Avoiding court divorce battles by arbitration
Avoiding court divorce battles by arbitration seems to be the latest buzz way to deal with the legal minefield created by separation within a marriage according to Cheshire divorce solicitors Stonehewer Moss. Reports in national papers last week of a doubling in arbitration cases look impressive but it depends on the base from which the growth develops. Resolution are the national family solicitors organisation and they firmly back this process. The writer trained to collaborate 10 years or so ago and sadly that approach has not gained traction in most places. People often want their day in court and are not discouraged by their solicitors or apparently not by their large bills either. Arbitration may have some advantages over the court process while giving the feel of a neutral decision having been arrived at with help from each sides representatives. Avoiding court divorce battles by arbitration could be a good option for a couple able to acknowledge the need for a resolution to their separation legal issues while realising that an over stretched public court system is not for them. This blog sets out some benefits of the arbitration route, but avoiding the need for a neutral decision at all must always be your first and best option; negotiate if you can.

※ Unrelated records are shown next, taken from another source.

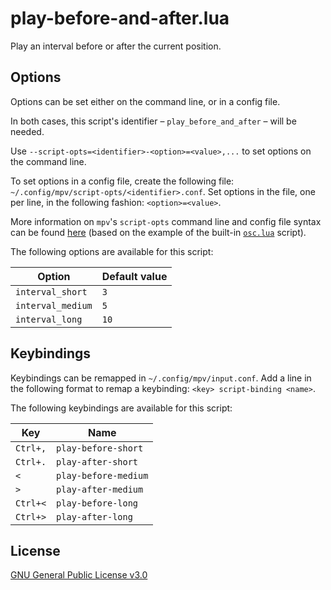 # play-before-and-after.lua

Play an interval before or after the current position.

## Options

Options can be set either on the command line, or in a config file.

In both cases, this script's identifier&nbsp;&ndash; `play_before_and_after`&nbsp;&ndash; will be needed.

Use `--script-opts=<identifier>-<option>=<value>,...` to set options on the command line.

To set options in a config file, create the following file: `~/.config/mpv/script-opts/<identifier>.conf`. Set options in the file, one per line, in the following fashion: `<option>=<value>`.

More information on `mpv`'s `script-opts` command line and config file syntax can be found [here](https://mpv.io/manual/stable/#configuration) (based on the example of the built-in [`osc.lua`](https://github.com/mpv-player/mpv/blob/master/player/lua/osc.lua) script).

The following options are available for this script:

| Option | Default value |
| --- | --- |
| `interval_short` | `3` |
| `interval_medium` | `5` |
| `interval_long` | `10` |

## Keybindings

Keybindings can be remapped in `~/.config/mpv/input.conf`. Add a line in the following format to remap a keybinding: `<key> script-binding <name>`.

The following keybindings are available for this script:

| Key | Name |
| --- | --- |
| `Ctrl+,` | `play-before-short` |
| `Ctrl+.` | `play-after-short` |
| `<` | `play-before-medium` |
| `>` | `play-after-medium` |
| `Ctrl+<` | `play-before-long` |
| `Ctrl+>` | `play-after-long` |

## License

[GNU General Public License v3.0](LICENSE)

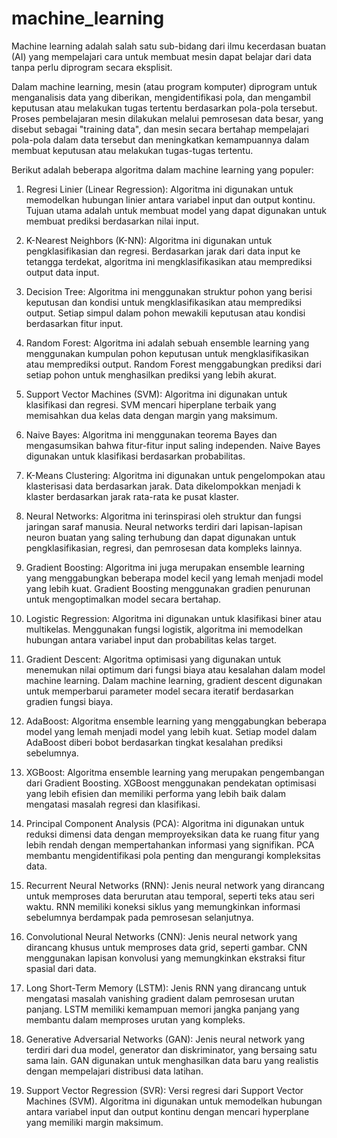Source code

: # machine_learning
Machine learning adalah salah satu sub-bidang dari ilmu kecerdasan buatan (AI) yang mempelajari cara untuk membuat mesin dapat belajar dari data tanpa perlu diprogram secara eksplisit.

Dalam machine learning, mesin (atau program komputer) diprogram untuk menganalisis data yang diberikan, mengidentifikasi pola, dan mengambil keputusan atau melakukan tugas tertentu berdasarkan pola-pola tersebut. Proses pembelajaran mesin dilakukan melalui pemrosesan data besar, yang disebut sebagai "training data", dan mesin secara bertahap mempelajari pola-pola dalam data tersebut dan meningkatkan kemampuannya dalam membuat keputusan atau melakukan tugas-tugas tertentu.

Berikut adalah beberapa algoritma dalam machine learning yang populer:

1. Regresi Linier (Linear Regression): Algoritma ini digunakan untuk memodelkan hubungan linier antara variabel input dan output kontinu. Tujuan utama adalah untuk membuat model yang dapat digunakan untuk membuat prediksi berdasarkan nilai input.

2. K-Nearest Neighbors (K-NN): Algoritma ini digunakan untuk pengklasifikasian dan regresi. Berdasarkan jarak dari data input ke tetangga terdekat, algoritma ini mengklasifikasikan atau memprediksi output data input.

3. Decision Tree: Algoritma ini menggunakan struktur pohon yang berisi keputusan dan kondisi untuk mengklasifikasikan atau memprediksi output. Setiap simpul dalam pohon mewakili keputusan atau kondisi berdasarkan fitur input.

4. Random Forest: Algoritma ini adalah sebuah ensemble learning yang menggunakan kumpulan pohon keputusan untuk mengklasifikasikan atau memprediksi output. Random Forest menggabungkan prediksi dari setiap pohon untuk menghasilkan prediksi yang lebih akurat.

5. Support Vector Machines (SVM): Algoritma ini digunakan untuk klasifikasi dan regresi. SVM mencari hiperplane terbaik yang memisahkan dua kelas data dengan margin yang maksimum.

6. Naive Bayes: Algoritma ini menggunakan teorema Bayes dan mengasumsikan bahwa fitur-fitur input saling independen. Naive Bayes digunakan untuk klasifikasi berdasarkan probabilitas.

7. K-Means Clustering: Algoritma ini digunakan untuk pengelompokan atau klasterisasi data berdasarkan jarak. Data dikelompokkan menjadi k klaster berdasarkan jarak rata-rata ke pusat klaster.

8. Neural Networks: Algoritma ini terinspirasi oleh struktur dan fungsi jaringan saraf manusia. Neural networks terdiri dari lapisan-lapisan neuron buatan yang saling terhubung dan dapat digunakan untuk pengklasifikasian, regresi, dan pemrosesan data kompleks lainnya.

9. Gradient Boosting: Algoritma ini juga merupakan ensemble learning yang menggabungkan beberapa model kecil yang lemah menjadi model yang lebih kuat. Gradient Boosting menggunakan gradien penurunan untuk mengoptimalkan model secara bertahap.

10. Logistic Regression: Algoritma ini digunakan untuk klasifikasi biner atau multikelas. Menggunakan fungsi logistik, algoritma ini memodelkan hubungan antara variabel input dan probabilitas kelas target.

11. Gradient Descent: Algoritma optimisasi yang digunakan untuk menemukan nilai optimum dari fungsi biaya atau kesalahan dalam model machine learning. Dalam machine learning, gradient descent digunakan untuk memperbarui parameter model secara iteratif berdasarkan gradien fungsi biaya.

12. AdaBoost: Algoritma ensemble learning yang menggabungkan beberapa model yang lemah menjadi model yang lebih kuat. Setiap model dalam AdaBoost diberi bobot berdasarkan tingkat kesalahan prediksi sebelumnya.

13. XGBoost: Algoritma ensemble learning yang merupakan pengembangan dari Gradient Boosting. XGBoost menggunakan pendekatan optimisasi yang lebih efisien dan memiliki performa yang lebih baik dalam mengatasi masalah regresi dan klasifikasi.

14. Principal Component Analysis (PCA): Algoritma ini digunakan untuk reduksi dimensi data dengan memproyeksikan data ke ruang fitur yang lebih rendah dengan mempertahankan informasi yang signifikan. PCA membantu mengidentifikasi pola penting dan mengurangi kompleksitas data.

15. Recurrent Neural Networks (RNN): Jenis neural network yang dirancang untuk memproses data berurutan atau temporal, seperti teks atau seri waktu. RNN memiliki koneksi siklus yang memungkinkan informasi sebelumnya berdampak pada pemrosesan selanjutnya.

16. Convolutional Neural Networks (CNN): Jenis neural network yang dirancang khusus untuk memproses data grid, seperti gambar. CNN menggunakan lapisan konvolusi yang memungkinkan ekstraksi fitur spasial dari data.

17. Long Short-Term Memory (LSTM): Jenis RNN yang dirancang untuk mengatasi masalah vanishing gradient dalam pemrosesan urutan panjang. LSTM memiliki kemampuan memori jangka panjang yang membantu dalam memproses urutan yang kompleks.

18. Generative Adversarial Networks (GAN): Jenis neural network yang terdiri dari dua model, generator dan diskriminator, yang bersaing satu sama lain. GAN digunakan untuk menghasilkan data baru yang realistis dengan mempelajari distribusi data latihan.

19. Support Vector Regression (SVR): Versi regresi dari Support Vector Machines (SVM). Algoritma ini digunakan untuk memodelkan hubungan antara variabel input dan output kontinu dengan mencari hyperplane yang memiliki margin maksimum.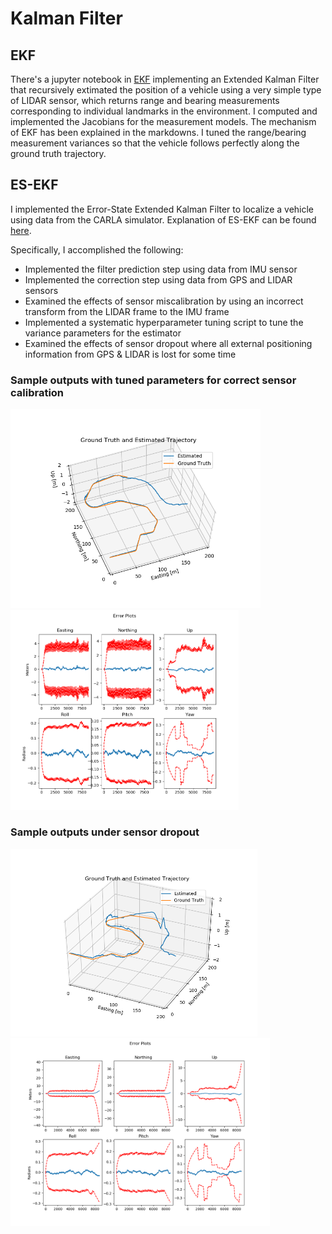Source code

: # Kalman Filter
## EKF
There's a jupyter notebook in [EKF](EKF) implementing an Extended Kalman Filter that recursively extimated the position of a vehicle using a very simple type of LIDAR sensor, which returns range and bearing measurements corresponding to individual landmarks in the environment. I computed and implemented the Jacobians for the measurement models. The mechanism of EKF has been explained in the markdowns. I tuned the range/bearing measurement variances so that the vehicle follows perfectly along the ground truth trajectory.

## ES-EKF
I implemented the Error-State Extended Kalman Filter to localize a vehicle using data from the CARLA simulator. Explanation of ES-EKF can be found [here](ES-EKF/EKF%20FOR%20VEHICULAR%20STATE.pdf).

Specifically, I accomplished the following:
- Implemented the filter prediction step using data from IMU sensor
- Implemented the correction step using data from GPS and LIDAR sensors
- Examined the effects of sensor miscalibration by using an incorrect transform from the LIDAR frame to the IMU frame
- Implemented a systematic hyperparameter tuning script to tune the variance parameters for the estimator
- Examined the effects of sensor dropout where all external positioning information from GPS & LIDAR is lost for some time

### Sample outputs with tuned parameters for correct sensor calibration

<img src="https://github.com/Geniussh/Self-Driving-Car-Projects/blob/main/Demo%20Images/ES-EKF1.png" width="400px"><img src="https://github.com/Geniussh/Self-Driving-Car-Projects/blob/main/Demo%20Images/ES-EKF2.png" width="365px">

### Sample outputs under sensor dropout
<img src="https://github.com/Geniussh/Self-Driving-Car-Projects/blob/main/Demo%20Images/ES-EKF3.png" height="300px"><img src="https://github.com/Geniussh/Self-Driving-Car-Projects/blob/main/Demo%20Images/ES-EKF4.png" height="300px">
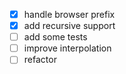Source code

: - [x] handle browser prefix
- [x] add recursive support
- [ ] add some tests
- [ ] improve interpolation
- [ ] refactor
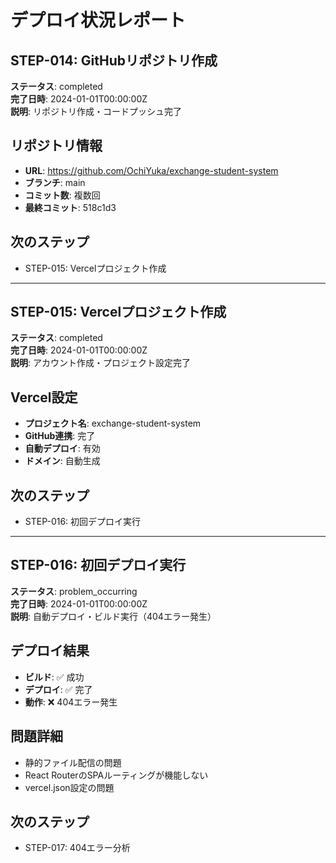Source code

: # デプロイ状況レポート

## STEP-014: GitHubリポジトリ作成
**ステータス**: completed  
**完了日時**: 2024-01-01T00:00:00Z  
**説明**: リポジトリ作成・コードプッシュ完了

## リポジトリ情報
- **URL**: https://github.com/OchiYuka/exchange-student-system
- **ブランチ**: main
- **コミット数**: 複数回
- **最終コミット**: 518c1d3

## 次のステップ
- STEP-015: Vercelプロジェクト作成

---

## STEP-015: Vercelプロジェクト作成
**ステータス**: completed  
**完了日時**: 2024-01-01T00:00:00Z  
**説明**: アカウント作成・プロジェクト設定完了

## Vercel設定
- **プロジェクト名**: exchange-student-system
- **GitHub連携**: 完了
- **自動デプロイ**: 有効
- **ドメイン**: 自動生成

## 次のステップ
- STEP-016: 初回デプロイ実行

---

## STEP-016: 初回デプロイ実行
**ステータス**: problem_occurring  
**完了日時**: 2024-01-01T00:00:00Z  
**説明**: 自動デプロイ・ビルド実行（404エラー発生）

## デプロイ結果
- **ビルド**: ✅ 成功
- **デプロイ**: ✅ 完了
- **動作**: ❌ 404エラー発生

## 問題詳細
- 静的ファイル配信の問題
- React RouterのSPAルーティングが機能しない
- vercel.json設定の問題

## 次のステップ
- STEP-017: 404エラー分析
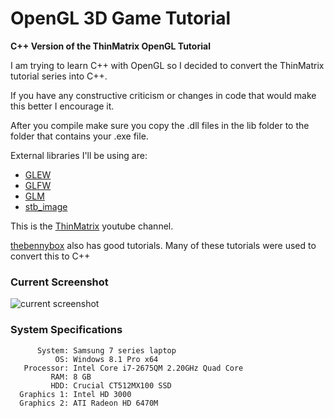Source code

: # OpenGL 3D Game Tutorial
**C++ Version of the ThinMatrix OpenGL Tutorial**

I am trying to learn C++ with OpenGL so I decided to convert the ThinMatrix tutorial series into C++.

If you have any constructive criticism or changes in code that would make this better I encourage it.

After you compile make sure you copy the .dll files in the lib folder to the folder that contains your .exe file.

External libraries I'll be using are:
- [GLEW](http://glew.sourceforge.net/)
- [GLFW](http://www.glfw.org/)
- [GLM](http://glm.g-truc.net/0.9.6/index.html)
- [stb_image](https://github.com/nothings/stb)

This is the [ThinMatrix](https://www.youtube.com/user/ThinMatrix) youtube channel.

[thebennybox](https://www.youtube.com/user/thebennybox) also has good tutorials. Many of these tutorials were used to convert this to C++

### Current Screenshot ###
![current screenshot](https://github.com/iZastic/OpenGL_3D_Game_Tutorial/blob/master/current.png)

### System Specifications ###
          System: Samsung 7 series laptop
              OS: Windows 8.1 Pro x64
       Processor: Intel Core i7-2675QM 2.20GHz Quad Core
             RAM: 8 GB
             HDD: Crucial CT512MX100 SSD
      Graphics 1: Intel HD 3000
      Graphics 2: ATI Radeon HD 6470M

When you separate there are decisions to be made but unlike in marriage, there are two points of view without the impetus to reach a compromise or for one spouse to give way. Should you divorce now and on what basis? Who pays the bills? What arrangements are best for the children. What is to happen to the house? These questions do not resolve themselves. The court is geared up to make decisions but it is staffed by human beings and used by the highest and lowest in society. The option of arbitration has obvious benefits over court if you have ever stood in the queue at any government building and felt your individuality being stripped from you. An arbitrator will be a senior family lawyer that each sides solicitor is confident knows his or her stuff, will meet at a time convenient to you both and treat you with respect. With some cases in court, you may find that you are left feeling like a criminal or a supplicant. Arbitration does have a financial cost that on the face of it a judge in court does not charge but you wait until he or she is ready and each representative may be charging full rate to wait by the hour. The surroundings may be more congenial. Court buildings vary in user friendliness and are very public. Don`t be surprised if, having emptied your pockets to go through security, you are left instructing your solicitor in a corridor with nowhere to sit or privacy. Arbitration is binding as it is governed by the Arbitration Act 1996 and the decision is enforceable in court. There are standard procedural rules that may be managed by the arbitrator in a way that makes sense for the issues and may be more efficient than court. Subject to a discretion to award legal costs if there is an obvious need to punish one side in costs, the usual rule is that you pay your own representatives costs. A fixed fee arrangement with your solicitor and the share of the arbitrators fee might be less expensive than court and the procedure less stressful. The law applied is the same as that applied by a judge in court.
Avoiding court divorce battles by arbitration must be worth considering but if your solicitor will not entertain it at the first meeting, use your own discretion and seek the view of another solicitor before you are committed to a battle in court.